2003年7月2日(水)「しんぶん赤旗」
衆院イラク特別委員会は一日午前、イラク特措法案について参考人質疑をおこない、六人の参考人が意見を陳述しました。この中で大阪市立大学の松田竹男教授は「自衛隊派遣は、国際法上の合法性を担保されていない軍事行動への参加であり、憲法九条が禁じる武力行使にあたる」と批判しました。(4面に詳報)
法案は、自衛隊派遣が「安保理決議一四八三…に従ってイラクにおいて施政を行う機関」すなわち米英軍による占領当局の同意で行うことができることになっています。松田氏は、決議一四八三について、占領地の治安維持など「国際人道法上の占領国としての義務、責任を果たすよう求めたもので、(米英による)占領統治そのものを合法化したものではない」と指摘しました。
このため法的にはイラク側には、違法・不当な軍事占領を行っている米英軍を攻撃する権利があり、この意味では、「イラク全土が今でも戦闘地域」と指摘。派遣される自衛隊も攻撃対象になるとのべました。イラク側の攻撃が正当な戦闘行為となれば、自衛隊の反撃行動は「正当防衛」といえず、「(イラク側と)同格の戦闘行為」になると強調しました。

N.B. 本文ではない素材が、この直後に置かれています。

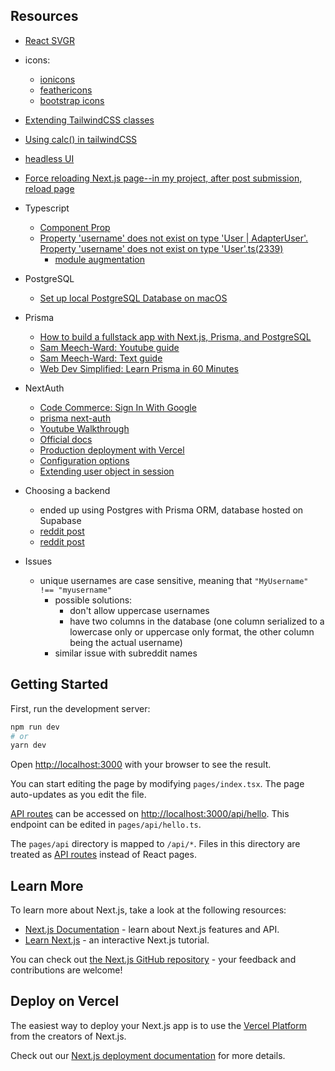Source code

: ## Resources
- [React SVGR](https://react-svgr.com/playground/?icon=true)
- icons:
  - [ionicons](https://ionic.io/ionicons)
  - [feathericons](https://feathericons.com/)
  - [bootstrap icons](https://icons.getbootstrap.com/)
- [Extending TailwindCSS classes](https://stackoverflow.com/questions/65491795/how-can-i-specify-exactly-600px-width-in-tailwind-css)
- [Using calc() in tailwindCSS](https://stackoverflow.com/questions/65976223/how-to-use-calc-in-tailwind-css)
- [headless UI](https://headlessui.com/)
- [Force reloading Next.js page--in my project, after post submission, reload page](https://www.youtube.com/watch?v=ouEPm91TlTI)

- Typescript
  - [Component Prop](https://www.youtube.com/watch?v=qvdnTfyv7y8)
  - [Property 'username' does not exist on type 'User | AdapterUser'. Property 'username' does not exist on type 'User'.ts(2339)](https://stackoverflow.com/a/73259096/20161671)
    - [module augmentation](https://next-auth.js.org/getting-started/typescript#module-augmentation)

- PostgreSQL
  - [Set up local PostgreSQL Database on macOS](https://www.youtube.com/watch?v=wTqosS71Dc4)

- Prisma
  - [How to build a fullstack app with Next.js, Prisma, and PostgreSQL](https://vercel.com/guides/nextjs-prisma-postgres#step-5.-set-up-github-authentication-with-nextauth)
  - [Sam Meech-Ward: Youtube guide](https://www.youtube.com/watch?v=8DiT-LdYXC0)
  - [Sam Meech-Ward: Text guide](https://www.sammeechward.com/prisma-and-nextjs)
  - [Web Dev Simplified: Learn Prisma in 60 Minutes](https://www.youtube.com/watch?v=RebA5J-rlwg)

- NextAuth
  - [Code Commerce: Sign In With Google](https://www.youtube.com/watch?v=A5ZN--P9vXM&list=LL&index=2)
  - [prisma next-auth](https://github.com/hexrcs/prisma-next-auth)
  - [Youtube Walkthrough](https://www.youtube.com/watch?v=zB7u1r0tc6o)
  - [Official docs](https://next-auth.js.org/adapters/prisma)
  - [Production deployment with Vercel](https://next-auth.js.org/deployment#vercel)
  - [Configuration options](https://next-auth.js.org/configuration/options)
  - [Extending user object in session](https://blog.skorp.io/nextauth-and-prisma-extend-the-user-object-in-the-session)

- Choosing a backend
  - ended up using Postgres with Prisma ORM, database hosted on Supabase
  - [reddit post](https://www.reddit.com/r/reactjs/comments/sb8r9m/comment/htylso4/?utm_source=share&utm_medium=web2x&context=3)
  - [reddit post](https://www.reddit.com/r/nextjs/comments/uhz3gu/im_trying_to_choose_between_supabase_and/)

- Issues
  - unique usernames are case sensitive, meaning that `"MyUsername" !== "myusername"`
    - possible solutions:
      - don't allow uppercase usernames
      - have two columns in the database (one column serialized to a lowercase only or uppercase only format, the other column being the actual username)
    - similar issue with subreddit names

## Getting Started
First, run the development server:

```bash
npm run dev
# or
yarn dev
```

Open [http://localhost:3000](http://localhost:3000) with your browser to see the result.

You can start editing the page by modifying `pages/index.tsx`. The page auto-updates as you edit the file.

[API routes](https://nextjs.org/docs/api-routes/introduction) can be accessed on [http://localhost:3000/api/hello](http://localhost:3000/api/hello). This endpoint can be edited in `pages/api/hello.ts`.

The `pages/api` directory is mapped to `/api/*`. Files in this directory are treated as [API routes](https://nextjs.org/docs/api-routes/introduction) instead of React pages.

## Learn More

To learn more about Next.js, take a look at the following resources:

- [Next.js Documentation](https://nextjs.org/docs) - learn about Next.js features and API.
- [Learn Next.js](https://nextjs.org/learn) - an interactive Next.js tutorial.

You can check out [the Next.js GitHub repository](https://github.com/vercel/next.js/) - your feedback and contributions are welcome!

## Deploy on Vercel

The easiest way to deploy your Next.js app is to use the [Vercel Platform](https://vercel.com/new?utm_medium=default-template&filter=next.js&utm_source=create-next-app&utm_campaign=create-next-app-readme) from the creators of Next.js.

Check out our [Next.js deployment documentation](https://nextjs.org/docs/deployment) for more details.
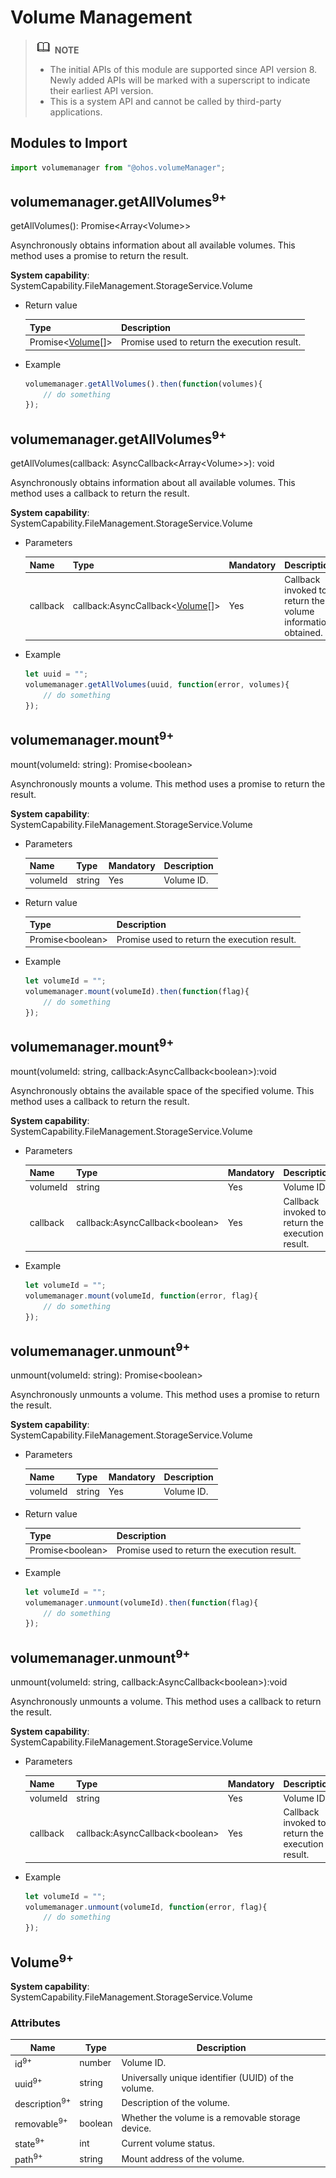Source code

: # Volume Management

> ![icon-note.gif](public_sys-resources/icon-note.gif) **NOTE**<br/>
>
> - The initial APIs of this module are supported since API version 8. Newly added APIs will be marked with a superscript to indicate their earliest API version.
> - This is a system API and cannot be called by third-party applications.

## Modules to Import

```js
import volumemanager from "@ohos.volumeManager";
```

## volumemanager.getAllVolumes<sup>9+</sup>

getAllVolumes(): Promise&lt;Array&lt;Volume&gt;&gt;

Asynchronously obtains information about all available volumes. This method uses a promise to return the result.

**System capability**: SystemCapability.FileManagement.StorageService.Volume

- Return value

  | Type                              | Description                      |
  | ---------------------------------- | -------------------------- |
  | Promise&lt;[Volume](#volume)[]&gt; | Promise used to return the execution result.|

- Example

  ```js
  volumemanager.getAllVolumes().then(function(volumes){
      // do something
  });
  ```

## volumemanager.getAllVolumes<sup>9+</sup>

getAllVolumes(callback: AsyncCallback&lt;Array&lt;Volume&gt;&gt;): void

Asynchronously obtains information about all available volumes. This method uses a callback to return the result.

**System capability**: SystemCapability.FileManagement.StorageService.Volume

- Parameters

  | Name  | Type                                             | Mandatory| Description                                |
  | -------- | ------------------------------------------------- | ---- | ------------------------------------ |
  | callback | callback:AsyncCallback&lt;[Volume](#volume)[]&gt; | Yes  | Callback invoked to return the volume information obtained.|
  
- Example

  ```js
  let uuid = "";
  volumemanager.getAllVolumes(uuid, function(error, volumes){
      // do something
  });
  ```


## volumemanager.mount<sup>9+</sup>

mount(volumeId: string): Promise&lt;boolean&gt;

Asynchronously mounts a volume. This method uses a promise to return the result.

**System capability**: SystemCapability.FileManagement.StorageService.Volume

- Parameters

  | Name  | Type  | Mandatory| Description|
  | -------- | ------ | ---- | ---- |
  | volumeId | string | Yes  | Volume ID.|

- Return value

  | Type                  | Description      |
  | ---------------------- | ---------- |
  | Promise&lt;boolean&gt; | Promise used to return the execution result.|

- Example

  ```js
  let volumeId = "";
  volumemanager.mount(volumeId).then(function(flag){
      // do something
  });
  ```

## volumemanager.mount<sup>9+</sup>

mount(volumeId: string, callback:AsyncCallback&lt;boolean&gt;):void

Asynchronously obtains the available space of the specified volume. This method uses a callback to return the result.

**System capability**: SystemCapability.FileManagement.StorageService.Volume

- Parameters

  | Name  | Type                                 | Mandatory| Description                |
  | -------- | ------------------------------------- | ---- | -------------------- |
  | volumeId | string                                | Yes  | Volume ID.                |
  | callback | callback:AsyncCallback&lt;boolean&gt; | Yes  | Callback invoked to return the execution result.|

- Example

  ```js
  let volumeId = "";
  volumemanager.mount(volumeId, function(error, flag){
      // do something
  });
  ```

## volumemanager.unmount<sup>9+</sup>

unmount(volumeId: string): Promise&lt;boolean&gt;

Asynchronously unmounts a volume. This method uses a promise to return the result.

**System capability**: SystemCapability.FileManagement.StorageService.Volume

- Parameters

  | Name  | Type  | Mandatory| Description|
  | -------- | ------ | ---- | ---- |
  | volumeId | string | Yes  | Volume ID.|

- Return value

  | Type                  | Description      |
  | ---------------------- | ---------- |
  | Promise&lt;boolean&gt; | Promise used to return the execution result.|

- Example

  ```js
  let volumeId = "";
  volumemanager.unmount(volumeId).then(function(flag){
      // do something
  });
  ```

## volumemanager.unmount<sup>9+</sup>

unmount(volumeId: string, callback:AsyncCallback&lt;boolean&gt;):void

Asynchronously unmounts a volume. This method uses a callback to return the result.

**System capability**: SystemCapability.FileManagement.StorageService.Volume

- Parameters

  | Name  | Type                                 | Mandatory| Description                |
  | -------- | ------------------------------------- | ---- | -------------------- |
  | volumeId | string                                | Yes  | Volume ID.                |
  | callback | callback:AsyncCallback&lt;boolean&gt; | Yes  | Callback invoked to return the execution result.|

- Example

  ```js
  let volumeId = "";
  volumemanager.unmount(volumeId, function(error, flag){
      // do something
  });
  ```

## Volume<sup>9+</sup>

**System capability**: SystemCapability.FileManagement.StorageService.Volume

### Attributes

| Name       | Type   | Description                |
| ----------- | ------- | -------------------- |
| id<sup>9+</sup>          | number  | Volume ID.                |
| uuid<sup>9+</sup>        | string  | Universally unique identifier (UUID) of the volume.              |
| description<sup>9+</sup> | string  | Description of the volume.          |
| removable<sup>9+</sup> | boolean | Whether the volume is a removable storage device.|
| state<sup>9+</sup>       | int     | Current volume status.          |
| path<sup>9+</sup>        | string  | Mount address of the volume.        |
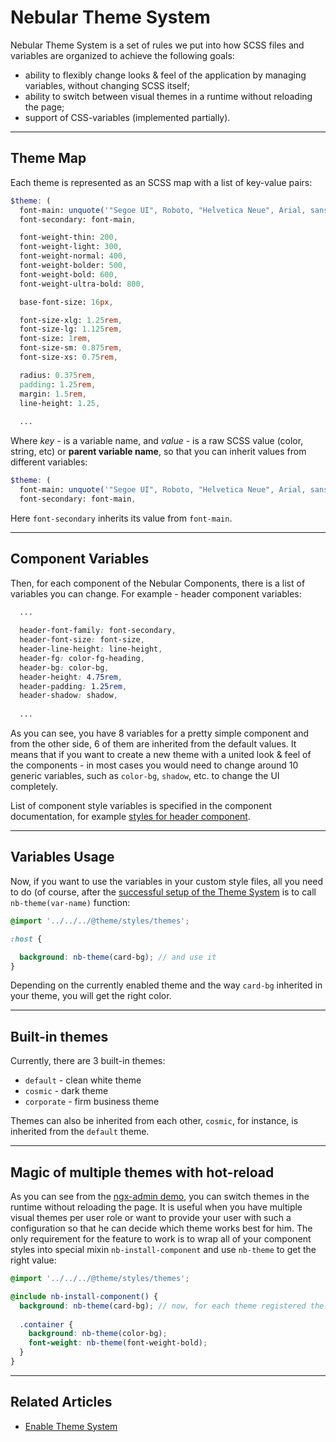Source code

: # Nebular Theme System

Nebular Theme System is a set of rules we put into how SCSS files and variables are organized to achieve the following goals:

- ability to flexibly change looks & feel of the application by managing variables, without changing SCSS itself;
- ability to switch between visual themes in a runtime without reloading the page;
- support of CSS-variables (implemented partially).
<hr>

## Theme Map

Each theme is represented as an SCSS map with a list of key-value pairs:

```scss
$theme: (
  font-main: unquote('"Segoe UI", Roboto, "Helvetica Neue", Arial, sans-serif'),
  font-secondary: font-main,

  font-weight-thin: 200,
  font-weight-light: 300,
  font-weight-normal: 400,
  font-weight-bolder: 500,
  font-weight-bold: 600,
  font-weight-ultra-bold: 800,

  base-font-size: 16px,

  font-size-xlg: 1.25rem,
  font-size-lg: 1.125rem,
  font-size: 1rem,
  font-size-sm: 0.875rem,
  font-size-xs: 0.75rem,

  radius: 0.375rem,
  padding: 1.25rem,
  margin: 1.5rem,
  line-height: 1.25,
  
  ...
```
Where _key_ - is a variable name, and _value_ - is a raw SCSS value (color, string, etc) or **parent variable name**, so that you can inherit values from different variables:

```scss
$theme: (
  font-main: unquote('"Segoe UI", Roboto, "Helvetica Neue", Arial, sans-serif'),
  font-secondary: font-main,
```
Here `font-secondary` inherits its value from `font-main`.
<hr>

## Component Variables

Then, for each component of the Nebular Components, there is a list of variables you can change.
For example - header component variables:

```scss
  ...
  
  header-font-family: font-secondary,
  header-font-size: font-size,
  header-line-height: line-height,
  header-fg: color-fg-heading,
  header-bg: color-bg,
  header-height: 4.75rem,
  header-padding: 1.25rem,
  header-shadow: shadow,
  
  ...
```
As you can see, you have 8 variables for a pretty simple component and from the other side, 6 of them are inherited from the default values.
It means that if you want to create a new theme with a united look & feel of the components - in most cases you would need to change around 10 generic variables, such as `color-bg`, `shadow`, etc. 
to change the UI completely.

List of component style variables is specified in the component documentation, for example [styles for header component](docs/components/layout/theme#nblayoutheadercomponent).
<hr>

## Variables Usage

Now, if you want to use the variables in your custom style files, all you need to do (of course, after the [successful setup of the Theme System](docs/guides/enable-theme-system) is to call `nb-theme(var-name)` function:

```scss
@import '../../../@theme/styles/themes';

:host {

  background: nb-theme(card-bg); // and use it
}
```
Depending on the currently enabled theme and the way `card-bg` inherited in your theme, you will get the right color.
<hr>

## Built-in themes

Currently, there are 3 built-in themes: 
- `default` - clean white theme
- `cosmic` - dark theme
- `corporate` - firm business theme

Themes can also be inherited from each other, `cosmic`, for instance, is inherited from the `default` theme.
<hr>

## Magic of multiple themes with hot-reload

As you can see from the [ngx-admin demo](http://akveo.com/ngx-admin?utm_source=nebular_documentation&utm_medium=doc_page), you can switch themes in the runtime without reloading the page.
It is useful when you have multiple visual themes per user role or want to provide your user with such a configuration so that he can decide which theme works best for him.
The only requirement for the feature to work is to wrap all of your component styles into special mixin `nb-install-component` and use `nb-theme` to get the right value:

```scss
@import '../../../@theme/styles/themes';

@include nb-install-component() {
  background: nb-theme(card-bg); // now, for each theme registered the corresponding value will be inserted
  
  .container {
    background: nb-theme(color-bg);
    font-weight: nb-theme(font-weight-bold);
  }
}
```
<hr>

## Related Articles

- [Enable Theme System](docs/guides/enable-theme-system)
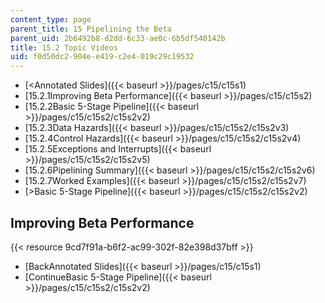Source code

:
 ```yaml
---
content_type: page
parent_title: 15 Pipelining the Beta
parent_uid: 2b6492b8-d2dd-6c33-ae0c-6b5df540142b
title: 15.2 Topic Videos
uid: f0d50dc2-904e-e419-c2e4-019c29c19532
---
```


*   [<Annotated Slides]({{< baseurl >}}/pages/c15/c15s1)
*   [15.2.1Improving Beta Performance]({{< baseurl >}}/pages/c15/c15s2)
*   [15.2.2Basic 5-Stage Pipeline]({{< baseurl >}}/pages/c15/c15s2/c15s2v2)
*   [15.2.3Data Hazards]({{< baseurl >}}/pages/c15/c15s2/c15s2v3)
*   [15.2.4Control Hazards]({{< baseurl >}}/pages/c15/c15s2/c15s2v4)
*   [15.2.5Exceptions and Interrupts]({{< baseurl >}}/pages/c15/c15s2/c15s2v5)
*   [15.2.6Pipelining Summary]({{< baseurl >}}/pages/c15/c15s2/c15s2v6)
*   [15.2.7Worked Examples]({{< baseurl >}}/pages/c15/c15s2/c15s2v7)
*   [\>Basic 5-Stage Pipeline]({{< baseurl >}}/pages/c15/c15s2/c15s2v2)

Improving Beta Performance
--------------------------

{{< resource 9cd7f91a-b6f2-ac99-302f-82e398d37bff >}}

*   [BackAnnotated Slides]({{< baseurl >}}/pages/c15/c15s1)
*   [ContinueBasic 5-Stage Pipeline]({{< baseurl >}}/pages/c15/c15s2/c15s2v2)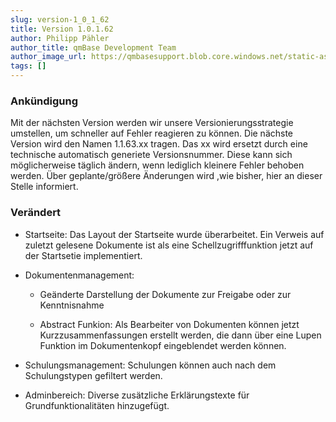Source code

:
 ```yaml
---
slug: version-1_0_1_62
title: Version 1.0.1.62
author: Philipp Pähler
author_title: qmBase Development Team
author_image_url: https://qmbasesupport.blob.core.windows.net/static-assets/img/persons/paehler_round.png
tags: []
---
```

### Ankündigung

Mit der nächsten Version werden wir unsere Versionierungsstrategie umstellen, um schneller auf Fehler reagieren zu können. Die nächste Version wird den Namen 1.1.63.xx tragen. Das xx wird ersetzt durch eine technische automatisch generiete Versionsnummer. Diese kann sich möglicherweise täglich ändern, wenn lediglich kleinere Fehler behoben werden. Über geplante/größere Änderungen wird ,wie bisher, hier an dieser Stelle informiert. 

### Verändert

*   Startseite: Das Layout der Startseite wurde überarbeitet. Ein Verweis auf zuletzt gelesene Dokumente ist als eine Schellzugrifffunktion jetzt auf der Startsetie implementiert.

*   Dokumentenmanagement:

    *   Geänderte Darstellung der Dokumente zur Freigabe oder zur Kenntnisnahme

    *   Abstract Funkion: Als Bearbeiter von Dokumenten können jetzt Kurzzusammenfassungen erstellt werden, die dann über eine Lupen Funktion im Dokumentenkopf eingeblendet werden können.

*   Schulungsmanagement: Schulungen können auch nach dem Schulungstypen gefiltert werden.

*   Adminbereich: Diverse zusätzliche Erklärungstexte für Grundfunktionalitäten hinzugefügt.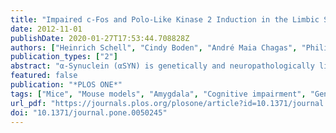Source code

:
 ```yaml
---
title: "Impaired c-Fos and Polo-Like Kinase 2 Induction in the Limbic System of Fear-conditioned α-Synuclein Transgenic Mice"
date: 2012-11-01
publishDate: 2020-01-27T17:53:44.708828Z
authors: ["Heinrich Schell", "Cindy Boden", "André Maia Chagas", "Philipp J. Kahle"]
publication_types: ["2"]
abstract: "α-Synuclein (αSYN) is genetically and neuropathologically linked to a spectrum of neurodegenerative diseases including Parkinson’s disease, dementia with Lewy bodies, and related disorders. Cognitive impairment is recapitulated in several αSYN transgenic mouse lines. However, the mechanisms of dysfunction in affected neurons are largely unknown. Here we measured neuronal activity induced gene products in the limbic system of αSYN transgenic mice upon fear conditioning (FC). Induction of the synaptic plasticity marker c-Fos was significantly reduced in the amygdala and hippocampus of (Thy1)-h[A30P]αSYN transgenic mice in an age-dependent manner. Similarly, the neuronal activity inducible polo-like kinase 2 (Plk2) that can phosphorylate αSYN at the pathological site serine-129 was up-regulated in both brain regions upon FC. Plk2 inductions were also significantly impaired in aged (Thy1)-h[A30P]αSYN transgenic mice, both in the amygdala and hippocampus. Plk2 inductions in the amygdala after FC were paralleled by a small but significant increase in the number of neuronal cell bodies immunopositive for serine-129 phosphorylated αSYN in young but not aged (Thy1)-h[A30P]αSYN transgenic mice. In addition, we observed in the aged hippocampus a distinct type of apparently unmodified transgenic αSYN profiles resembling synaptic accumulations of αSYN. Thus, the cognitive decline observed in aged αSYN transgenic mice might be due to impairment of neurotransmission and synaptic plasticity in the limbic system by distinct αSYN species."
featured: false
publication: "*PLOS ONE*"
tags: ["Mice", "Mouse models", "Amygdala", "Cognitive impairment", "Genetically modified animals", "Hippocampus", "Immunostaining", "Synaptic plasticity"]
url_pdf: "https://journals.plos.org/plosone/article?id=10.1371/journal.pone.0050245"
doi: "10.1371/journal.pone.0050245"
---
```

大野元裕ゼネラルサービス取締役統括本部長は「イラクでは潜在的な米軍不信が強い。全土が不安定になることも否定できない」と指摘。ジャーナリストの角谷浩一氏も「イラク暫定政権の要請ならともかく、米軍の要請で(自衛隊が)駐留軍の一員となるというのは説明が足りない」と批判。慶応大学の藤田祐幸助教授は、米軍が使った劣化ウラン弾による被害を紹介、「武装兵の派遣でなく、小児がんセンターの建設を」とのべました。